### WORK INSTRUCTION
Repeat the entries that follow, exactly as they are written.

### EXTRACTED DATA

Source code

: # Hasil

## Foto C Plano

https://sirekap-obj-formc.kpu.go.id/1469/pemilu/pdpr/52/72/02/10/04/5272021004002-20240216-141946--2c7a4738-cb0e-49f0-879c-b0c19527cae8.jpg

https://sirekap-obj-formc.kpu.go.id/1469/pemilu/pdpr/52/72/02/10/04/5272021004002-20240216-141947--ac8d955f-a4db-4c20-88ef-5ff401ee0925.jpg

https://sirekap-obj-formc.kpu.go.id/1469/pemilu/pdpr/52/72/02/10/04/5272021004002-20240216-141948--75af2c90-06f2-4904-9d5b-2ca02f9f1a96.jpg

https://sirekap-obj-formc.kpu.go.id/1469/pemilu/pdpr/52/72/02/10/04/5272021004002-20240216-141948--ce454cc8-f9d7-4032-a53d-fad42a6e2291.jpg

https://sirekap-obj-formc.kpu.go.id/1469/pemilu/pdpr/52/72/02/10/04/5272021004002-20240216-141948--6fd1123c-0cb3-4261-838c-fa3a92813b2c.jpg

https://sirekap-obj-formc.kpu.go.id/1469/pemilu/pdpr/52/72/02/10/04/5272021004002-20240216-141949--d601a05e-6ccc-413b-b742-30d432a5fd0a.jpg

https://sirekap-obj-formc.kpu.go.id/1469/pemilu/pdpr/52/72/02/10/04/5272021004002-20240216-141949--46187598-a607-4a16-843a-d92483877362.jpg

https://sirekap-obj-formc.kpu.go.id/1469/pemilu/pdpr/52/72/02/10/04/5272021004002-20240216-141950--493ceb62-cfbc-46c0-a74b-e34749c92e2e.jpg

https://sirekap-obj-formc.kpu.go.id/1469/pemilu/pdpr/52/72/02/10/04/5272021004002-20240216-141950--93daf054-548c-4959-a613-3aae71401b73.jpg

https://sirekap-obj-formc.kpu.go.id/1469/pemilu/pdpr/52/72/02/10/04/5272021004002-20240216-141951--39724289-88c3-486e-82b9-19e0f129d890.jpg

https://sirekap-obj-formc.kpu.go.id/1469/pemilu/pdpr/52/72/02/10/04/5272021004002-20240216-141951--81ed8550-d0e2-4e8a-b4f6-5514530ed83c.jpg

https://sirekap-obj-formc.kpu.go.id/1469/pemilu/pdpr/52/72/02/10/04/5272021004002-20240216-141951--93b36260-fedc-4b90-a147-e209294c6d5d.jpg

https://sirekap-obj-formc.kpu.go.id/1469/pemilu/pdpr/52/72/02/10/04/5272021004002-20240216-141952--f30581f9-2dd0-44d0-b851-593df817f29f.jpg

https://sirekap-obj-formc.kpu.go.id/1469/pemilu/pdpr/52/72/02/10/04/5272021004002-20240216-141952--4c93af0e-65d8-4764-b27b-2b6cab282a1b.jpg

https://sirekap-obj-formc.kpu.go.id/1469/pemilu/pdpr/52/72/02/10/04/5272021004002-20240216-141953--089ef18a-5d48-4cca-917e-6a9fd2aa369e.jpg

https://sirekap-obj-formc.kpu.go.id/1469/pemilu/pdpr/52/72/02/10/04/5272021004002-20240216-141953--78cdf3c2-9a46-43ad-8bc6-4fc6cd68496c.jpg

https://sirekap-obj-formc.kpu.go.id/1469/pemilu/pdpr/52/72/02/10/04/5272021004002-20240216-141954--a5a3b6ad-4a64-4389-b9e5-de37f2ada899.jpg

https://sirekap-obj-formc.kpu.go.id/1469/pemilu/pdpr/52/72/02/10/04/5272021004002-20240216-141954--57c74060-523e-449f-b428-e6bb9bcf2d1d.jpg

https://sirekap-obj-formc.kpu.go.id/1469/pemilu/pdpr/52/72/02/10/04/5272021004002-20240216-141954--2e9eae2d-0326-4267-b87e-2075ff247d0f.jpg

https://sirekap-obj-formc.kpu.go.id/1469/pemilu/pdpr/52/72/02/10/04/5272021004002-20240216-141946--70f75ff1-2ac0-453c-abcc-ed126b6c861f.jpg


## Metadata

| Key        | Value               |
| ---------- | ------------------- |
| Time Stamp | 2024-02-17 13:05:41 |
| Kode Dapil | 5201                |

### YOUR SOLUTION
Source code

: # Hasil

## Foto C Plano

https://sirekap-obj-formc.kpu.go.id/1469/pemilu/pdpr/52/72/02/10/04/5272021004002-20240216-141946--2c7a4738-cb0e-49f0-879c-b0c19527cae8.jpg

https://sirekap-obj-formc.kpu.go.id/1469/pemilu/pdpr/52/72/02/10/04/5272021004002-20240216-141947--ac8d955f-a4db-4c20-88ef-5ff401ee0925.jpg

https://sirekap-obj-formc.kpu.go.id/1469/pemilu/pdpr/52/72/02/10/04/5272021004002-20240216-141948--75af2c90-06f2-4904-9d5b-2ca02f9f1a96.jpg

https://sirekap-obj-formc.kpu.go.id/1469/pemilu/pdpr/52/72/02/10/04/5272021004002-20240216-141948--ce454cc8-f9d7-4032-a53d-fad42a6e2291.jpg

https://sirekap-obj-formc.kpu.go.id/1469/pemilu/pdpr/52/72/02/10/04/5272021004002-20240216-141948--6fd1123c-0cb3-4261-838c-fa3a92813b2c.jpg

https://sirekap-obj-formc.kpu.go.id/1469/pemilu/pdpr/52/72/02/10/04/5272021004002-20240216-141949--d601a05e-6ccc-413b-b742-30d432a5fd0a.jpg

https://sirekap-obj-formc.kpu.go.id/1469/pemilu/pdpr/52/72/02/10/04/5272021004002-20240216-141949--46187598-a607-4a16-843a-d92483877362.jpg

https://sirekap-obj-formc.kpu.go.id/1469/pemilu/pdpr/52/72/02/10/04/5272021004002-20240216-141950--493ceb62-cfbc-46c0-a74b-e34749c92e2e.jpg

https://sirekap-obj-formc.kpu.go.id/1469/pemilu/pdpr/52/72/02/10/04/5272021004002-20240216-141950--93daf054-548c-4959-a613-3aae71401b73.jpg

https://sirekap-obj-formc.kpu.go.id/1469/pemilu/pdpr/52/72/02/10/04/5272021004002-20240216-141951--39724289-88c3-486e-82b9-19e0f129d890.jpg

https://sirekap-obj-formc.kpu.go.id/1469/pemilu/pdpr/52/72/02/10/04/5272021004002-20240216-141951--81ed8550-d0e2-4e8a-b4f6-5514530ed83c.jpg

https://sirekap-obj-formc.kpu.go.id/1469/pemilu/pdpr/52/72/02/10/04/5272021004002-20240216-141951--93b36260-fedc-4b90-a147-e209294c6d5d.jpg

https://sirekap-obj-formc.kpu.go.id/1469/pemilu/pdpr/52/72/02/10/04/5272021004002-20240216-141952--f30581f9-2dd0-44d0-b851-593df817f29f.jpg

https://sirekap-obj-formc.kpu.go.id/1469/pemilu/pdpr/52/72/02/10/04/5272021004002-20240216-141952--4c93af0e-65d8-4764-b27b-2b6cab282a1b.jpg

https://sirekap-obj-formc.kpu.go.id/1469/pemilu/pdpr/52/72/02/10/04/5272021004002-20240216-141953--089ef18a-5d48-4cca-917e-6a9fd2aa369e.jpg

https://sirekap-obj-formc.kpu.go.id/1469/pemilu/pdpr/52/72/02/10/04/5272021004002-20240216-141953--78cdf3c2-9a46-43ad-8bc6-4fc6cd68496c.jpg

https://sirekap-obj-formc.kpu.go.id/1469/pemilu/pdpr/52/72/02/10/04/5272021004002-20240216-141954--a5a3b6ad-4a64-4389-b9e5-de37f2ada899.jpg

https://sirekap-obj-formc.kpu.go.id/1469/pemilu/pdpr/52/72/02/10/04/5272021004002-20240216-141954--57c74060-523e-449f-b428-e6bb9bcf2d1d.jpg

https://sirekap-obj-formc.kpu.go.id/1469/pemilu/pdpr/52/72/02/10/04/5272021004002-20240216-141954--2e9eae2d-0326-4267-b87e-2075ff247d0f.jpg

https://sirekap-obj-formc.kpu.go.id/1469/pemilu/pdpr/52/72/02/10/04/5272021004002-20240216-141946--70f75ff1-2ac0-453c-abcc-ed126b6c861f.jpg


## Metadata

| Key        | Value               |
| ---------- | ------------------- |
| Time Stamp | 2024-02-17 13:05:41 |
| Kode Dapil | 5201                |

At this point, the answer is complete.